Cette enquête n’est pas uniquement destinée aux investisseurs. Elle intéresse également en premier plan les autorités de régulation, les différentes associations de gestion ainsi que les média spécialisés. L’objectif du document est de servir de base de réflexion et de contribuer progressivement à l’adoption des meilleures pratiques pour servir  les investisseurs.

La France obtient une note moyenne dans tous les domaines : B pour la régulation et les taxes, C pour la transparence, C pour les frais et commissions, et B- pour les pratiques commerciales et la qualité des média. Notre système de taxation est notamment bien noté car il favorise les investissements sur le long terme. Nos média sont considérés comme de bonne qualité : ils mettent globalement  en avant les bonnes pratiques telles que le maintien d’un horizon d’investissement long par exemple. La transparence et les frais et commissions sont les deux domaines où nous pouvons nous améliorer.

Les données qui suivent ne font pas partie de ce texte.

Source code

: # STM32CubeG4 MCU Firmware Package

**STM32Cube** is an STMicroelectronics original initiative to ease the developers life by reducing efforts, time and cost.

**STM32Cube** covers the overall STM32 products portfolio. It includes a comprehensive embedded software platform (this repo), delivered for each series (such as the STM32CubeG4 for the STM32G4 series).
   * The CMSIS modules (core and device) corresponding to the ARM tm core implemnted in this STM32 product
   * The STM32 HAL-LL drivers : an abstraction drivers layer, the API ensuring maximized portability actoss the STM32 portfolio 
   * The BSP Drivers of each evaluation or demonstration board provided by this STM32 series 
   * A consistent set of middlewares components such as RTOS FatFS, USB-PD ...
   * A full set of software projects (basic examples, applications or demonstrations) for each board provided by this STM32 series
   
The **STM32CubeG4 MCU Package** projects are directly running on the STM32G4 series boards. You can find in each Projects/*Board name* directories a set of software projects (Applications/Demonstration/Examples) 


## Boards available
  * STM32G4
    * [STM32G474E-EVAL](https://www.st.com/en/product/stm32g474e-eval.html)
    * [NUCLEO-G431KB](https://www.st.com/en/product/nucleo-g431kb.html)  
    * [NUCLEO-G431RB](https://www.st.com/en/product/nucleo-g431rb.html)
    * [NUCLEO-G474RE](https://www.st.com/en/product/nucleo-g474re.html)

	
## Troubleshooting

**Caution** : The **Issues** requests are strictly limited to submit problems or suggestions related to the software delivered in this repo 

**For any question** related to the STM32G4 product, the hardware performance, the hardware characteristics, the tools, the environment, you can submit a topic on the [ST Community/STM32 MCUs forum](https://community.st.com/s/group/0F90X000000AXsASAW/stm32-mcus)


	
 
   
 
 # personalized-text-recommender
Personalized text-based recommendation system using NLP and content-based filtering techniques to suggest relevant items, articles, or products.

En matière de transparence, nos principaux points faibles concernent la fréquence de publication des inventaires de portefeuille et l’absence d’information sur les gérants. Les inventaires de portefeuilles ne sont généralement diffusés qu’une fois par an, dans le rapport annuel audité. C’est non seulement trop peu mais aussi trop tard : le décalage entre la publication du rapport annuel et la date de l’inventaire de portefeuille est bien souvent supérieur à 6 mois. Sans ces informations, l’investisseur ne connait pas les biais de style d’un fonds, ses paris actifs, ni même son attribution de performance. Dans ces conditions, il est impossible de comparer les fonds entre eux et de faire un choix éclairé. A titre de comparaison, dans les pays les mieux notés dans ce domaine, les Etats-Unis et la Suède, les investisseurs ont accès aux inventaires de portefeuille sur une base trimestrielle. En matière d’information sur les gérants, les sociétés de gestion françaises peuvent également mieux faire. Même si les fiches commerciales mentionnent de plus en plus souvent le nom des gérants, un progrès notable de ces dernières années, les investisseurs n’ont encore bien souvent droit qu’à un « équipe de gestion » (merci pour l’information !) et ne savent surtout pas depuis quand le ou la gérant(e) est aux commandes. Les investisseurs américains eux savent qui gère (en cas de gestion collégiale, le prospectus doit lister les cinq premiers gérants et être amendé à chaque changement), depuis quand, la structure de la rémunération du gérant, et le montant de ses investissements personnels dans le fonds qu’il gère. Le contraste est saisissant.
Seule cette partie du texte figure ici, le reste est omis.